Like ChickClick, EstroNet was created as a collaborative network of websites and zines aimed at women. It was intended to drive traffic towards independent websites created by women. In addition, Heather Irwin, one of its founders, planned for EstroNet to host original content, such as spotlighting women in the technology industry. EstroNet's member sites included Maxi, its first member; and HUES (acronym for Hear Us Emerging Sisters), founded by Ophira Edut and aimed at women of color; Bust, a print zine; Gurl.com; Minxmag, an online zine sponsored by Pseudo.com; Women's Room, an online zine on Tripod; and Wench.
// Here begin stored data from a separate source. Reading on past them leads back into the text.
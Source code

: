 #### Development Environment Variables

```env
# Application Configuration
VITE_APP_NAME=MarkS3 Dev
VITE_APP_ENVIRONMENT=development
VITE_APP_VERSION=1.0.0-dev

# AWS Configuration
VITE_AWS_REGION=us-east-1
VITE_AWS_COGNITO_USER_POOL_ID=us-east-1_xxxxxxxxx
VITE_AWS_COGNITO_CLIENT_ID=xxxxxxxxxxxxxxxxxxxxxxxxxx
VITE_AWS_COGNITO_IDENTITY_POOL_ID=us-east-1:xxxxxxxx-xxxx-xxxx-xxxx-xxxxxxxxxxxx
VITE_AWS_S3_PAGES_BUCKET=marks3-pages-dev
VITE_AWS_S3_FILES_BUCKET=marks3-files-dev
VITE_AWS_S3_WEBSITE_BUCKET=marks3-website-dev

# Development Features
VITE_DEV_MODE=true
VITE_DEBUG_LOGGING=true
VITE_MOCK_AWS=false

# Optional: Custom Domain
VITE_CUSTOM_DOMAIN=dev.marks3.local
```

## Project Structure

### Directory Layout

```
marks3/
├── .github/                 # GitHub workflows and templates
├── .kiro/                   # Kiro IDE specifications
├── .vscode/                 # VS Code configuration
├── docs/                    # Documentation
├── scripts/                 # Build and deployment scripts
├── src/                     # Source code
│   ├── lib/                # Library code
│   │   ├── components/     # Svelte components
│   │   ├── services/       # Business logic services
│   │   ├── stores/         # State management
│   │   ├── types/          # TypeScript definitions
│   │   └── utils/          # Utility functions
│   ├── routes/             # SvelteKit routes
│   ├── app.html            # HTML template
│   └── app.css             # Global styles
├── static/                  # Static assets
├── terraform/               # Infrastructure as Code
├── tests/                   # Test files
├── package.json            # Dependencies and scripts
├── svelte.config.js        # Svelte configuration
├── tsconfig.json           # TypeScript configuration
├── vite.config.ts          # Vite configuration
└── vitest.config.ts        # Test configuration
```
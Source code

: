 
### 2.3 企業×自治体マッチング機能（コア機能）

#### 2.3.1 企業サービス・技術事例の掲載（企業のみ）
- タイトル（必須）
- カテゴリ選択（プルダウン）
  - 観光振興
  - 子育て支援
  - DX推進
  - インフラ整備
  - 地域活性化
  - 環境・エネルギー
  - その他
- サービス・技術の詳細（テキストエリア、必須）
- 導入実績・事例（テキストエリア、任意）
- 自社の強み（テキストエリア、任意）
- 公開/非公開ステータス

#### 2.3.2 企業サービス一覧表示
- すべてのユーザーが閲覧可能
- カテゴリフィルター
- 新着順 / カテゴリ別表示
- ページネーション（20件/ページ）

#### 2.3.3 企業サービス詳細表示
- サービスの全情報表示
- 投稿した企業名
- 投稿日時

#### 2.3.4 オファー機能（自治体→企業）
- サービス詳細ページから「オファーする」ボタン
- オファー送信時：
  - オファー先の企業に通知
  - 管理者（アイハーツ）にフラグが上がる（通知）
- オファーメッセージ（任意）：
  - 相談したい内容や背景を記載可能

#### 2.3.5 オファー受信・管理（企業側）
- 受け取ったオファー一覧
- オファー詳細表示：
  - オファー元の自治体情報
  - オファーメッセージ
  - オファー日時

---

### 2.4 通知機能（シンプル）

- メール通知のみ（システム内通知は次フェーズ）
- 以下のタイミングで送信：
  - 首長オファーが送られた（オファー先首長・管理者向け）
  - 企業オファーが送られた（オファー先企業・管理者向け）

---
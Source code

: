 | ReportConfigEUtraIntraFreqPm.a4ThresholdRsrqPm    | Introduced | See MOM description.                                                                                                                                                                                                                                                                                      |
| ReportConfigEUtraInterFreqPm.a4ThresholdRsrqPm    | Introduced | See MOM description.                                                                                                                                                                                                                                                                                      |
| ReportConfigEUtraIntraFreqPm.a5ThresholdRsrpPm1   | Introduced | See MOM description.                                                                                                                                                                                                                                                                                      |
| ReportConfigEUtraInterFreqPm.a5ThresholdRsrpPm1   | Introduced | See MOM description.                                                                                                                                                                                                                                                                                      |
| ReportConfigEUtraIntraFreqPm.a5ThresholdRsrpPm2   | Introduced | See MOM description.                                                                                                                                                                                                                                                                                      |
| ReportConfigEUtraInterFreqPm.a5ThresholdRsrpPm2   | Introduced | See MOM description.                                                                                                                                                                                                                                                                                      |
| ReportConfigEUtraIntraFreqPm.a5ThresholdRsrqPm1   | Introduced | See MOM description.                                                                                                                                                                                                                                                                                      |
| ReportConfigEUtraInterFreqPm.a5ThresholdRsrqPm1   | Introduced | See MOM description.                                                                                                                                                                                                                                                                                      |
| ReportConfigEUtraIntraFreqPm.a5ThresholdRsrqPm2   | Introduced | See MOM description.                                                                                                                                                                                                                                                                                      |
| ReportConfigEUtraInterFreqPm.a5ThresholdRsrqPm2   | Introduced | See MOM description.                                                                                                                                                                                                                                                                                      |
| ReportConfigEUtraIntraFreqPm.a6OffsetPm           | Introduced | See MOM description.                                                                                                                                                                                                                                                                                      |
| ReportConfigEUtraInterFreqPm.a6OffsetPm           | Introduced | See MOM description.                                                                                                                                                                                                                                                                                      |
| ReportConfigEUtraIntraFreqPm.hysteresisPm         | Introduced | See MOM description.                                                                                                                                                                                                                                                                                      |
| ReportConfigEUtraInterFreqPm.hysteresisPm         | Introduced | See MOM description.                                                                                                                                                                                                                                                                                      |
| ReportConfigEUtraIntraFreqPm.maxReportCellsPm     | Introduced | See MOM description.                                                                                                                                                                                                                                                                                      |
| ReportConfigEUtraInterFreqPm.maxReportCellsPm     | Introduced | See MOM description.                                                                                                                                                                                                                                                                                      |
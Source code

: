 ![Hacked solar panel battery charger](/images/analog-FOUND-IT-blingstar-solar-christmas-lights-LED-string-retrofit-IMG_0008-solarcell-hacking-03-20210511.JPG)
The founders of EstroNet were familiar with Heidi Swanson since 1995, and as ChickClick had corporate funding, which EstroNet lacked, they allowed Swanson to take over the website. After merging with ChickClick in October 1998, EstroNet's original content was divided into its own category, EstroClick, aimed at older women.

==Analysis==

===Critical reception===

In 1998, ChickClick received more than a million visits a month. Entertainment Weekly gave the website a B+, stating that both ChickClick and EstroNet had "useful information, provocative thought, and handsome visuals laid out with clarity and taste" but that its effect can be hard to take seriously. ChickClick was also one of the websites criticized for having sexual information, and in 1999, anti-pornography advocates cited concerns that this would lead to more underage sexual activity and cause harmful development in young girls.

===Awards===

| Year | Award | Category | Nominees | Result |
| 2001 | Webby Awards | Community | ChickClick | Nominated |
| Living | Nominated |

===Use in academia===

ChickClick has been used as a study of zine culture and women's media in the 1990s. Scholars Tasha Oren and Andrea Press named ChickClick as one of the websites that encouraged female participation on the Internet. They also noticed that while ChickClick was active as part of the zine culture, it was branded as alternative content for women and separated itself from radical feminist zines.